THE PROBLEM: What comes back must be the data itself, retyped exactly.

── DATA FOR REVIEW

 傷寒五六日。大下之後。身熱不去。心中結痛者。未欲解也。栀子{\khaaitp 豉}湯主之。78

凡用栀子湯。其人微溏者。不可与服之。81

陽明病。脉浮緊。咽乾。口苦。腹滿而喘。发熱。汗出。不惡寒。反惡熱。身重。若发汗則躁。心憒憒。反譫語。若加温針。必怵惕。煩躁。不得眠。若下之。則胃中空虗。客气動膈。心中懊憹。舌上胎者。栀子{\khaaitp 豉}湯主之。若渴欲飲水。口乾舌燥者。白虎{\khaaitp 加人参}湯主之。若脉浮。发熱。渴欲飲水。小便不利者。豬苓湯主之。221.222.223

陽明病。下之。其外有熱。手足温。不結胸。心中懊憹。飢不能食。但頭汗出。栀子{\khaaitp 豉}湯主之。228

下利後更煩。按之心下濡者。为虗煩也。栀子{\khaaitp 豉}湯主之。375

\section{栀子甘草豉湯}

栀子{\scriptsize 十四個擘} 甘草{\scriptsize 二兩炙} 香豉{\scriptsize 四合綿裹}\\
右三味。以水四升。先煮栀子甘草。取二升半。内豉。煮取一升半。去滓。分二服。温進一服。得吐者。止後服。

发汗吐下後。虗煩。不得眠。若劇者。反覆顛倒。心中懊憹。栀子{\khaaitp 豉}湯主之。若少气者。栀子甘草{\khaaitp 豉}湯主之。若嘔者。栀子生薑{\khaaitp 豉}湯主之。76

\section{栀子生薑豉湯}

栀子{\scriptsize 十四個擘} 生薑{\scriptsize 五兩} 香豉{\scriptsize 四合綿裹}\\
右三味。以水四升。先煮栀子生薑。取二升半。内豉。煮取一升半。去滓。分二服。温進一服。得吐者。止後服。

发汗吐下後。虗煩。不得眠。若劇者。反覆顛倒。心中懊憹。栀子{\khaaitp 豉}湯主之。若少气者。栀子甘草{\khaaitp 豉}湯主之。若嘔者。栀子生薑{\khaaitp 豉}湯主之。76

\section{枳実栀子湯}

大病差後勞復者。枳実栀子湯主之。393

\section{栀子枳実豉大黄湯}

────

RESULT OF THIS TASK:
 傷寒五六日。大下之後。身熱不去。心中結痛者。未欲解也。栀子{\khaaitp 豉}湯主之。78

凡用栀子湯。其人微溏者。不可与服之。81

陽明病。脉浮緊。咽乾。口苦。腹滿而喘。发熱。汗出。不惡寒。反惡熱。身重。若发汗則躁。心憒憒。反譫語。若加温針。必怵惕。煩躁。不得眠。若下之。則胃中空虗。客气動膈。心中懊憹。舌上胎者。栀子{\khaaitp 豉}湯主之。若渴欲飲水。口乾舌燥者。白虎{\khaaitp 加人参}湯主之。若脉浮。发熱。渴欲飲水。小便不利者。豬苓湯主之。221.222.223

陽明病。下之。其外有熱。手足温。不結胸。心中懊憹。飢不能食。但頭汗出。栀子{\khaaitp 豉}湯主之。228

下利後更煩。按之心下濡者。为虗煩也。栀子{\khaaitp 豉}湯主之。375

\section{栀子甘草豉湯}

栀子{\scriptsize 十四個擘} 甘草{\scriptsize 二兩炙} 香豉{\scriptsize 四合綿裹}\\
右三味。以水四升。先煮栀子甘草。取二升半。内豉。煮取一升半。去滓。分二服。温進一服。得吐者。止後服。

发汗吐下後。虗煩。不得眠。若劇者。反覆顛倒。心中懊憹。栀子{\khaaitp 豉}湯主之。若少气者。栀子甘草{\khaaitp 豉}湯主之。若嘔者。栀子生薑{\khaaitp 豉}湯主之。76

\section{栀子生薑豉湯}

栀子{\scriptsize 十四個擘} 生薑{\scriptsize 五兩} 香豉{\scriptsize 四合綿裹}\\
右三味。以水四升。先煮栀子生薑。取二升半。内豉。煮取一升半。去滓。分二服。温進一服。得吐者。止後服。

发汗吐下後。虗煩。不得眠。若劇者。反覆顛倒。心中懊憹。栀子{\khaaitp 豉}湯主之。若少气者。栀子甘草{\khaaitp 豉}湯主之。若嘔者。栀子生薑{\khaaitp 豉}湯主之。76

\section{枳実栀子湯}

大病差後勞復者。枳実栀子湯主之。393

\section{栀子枳実豉大黄湯}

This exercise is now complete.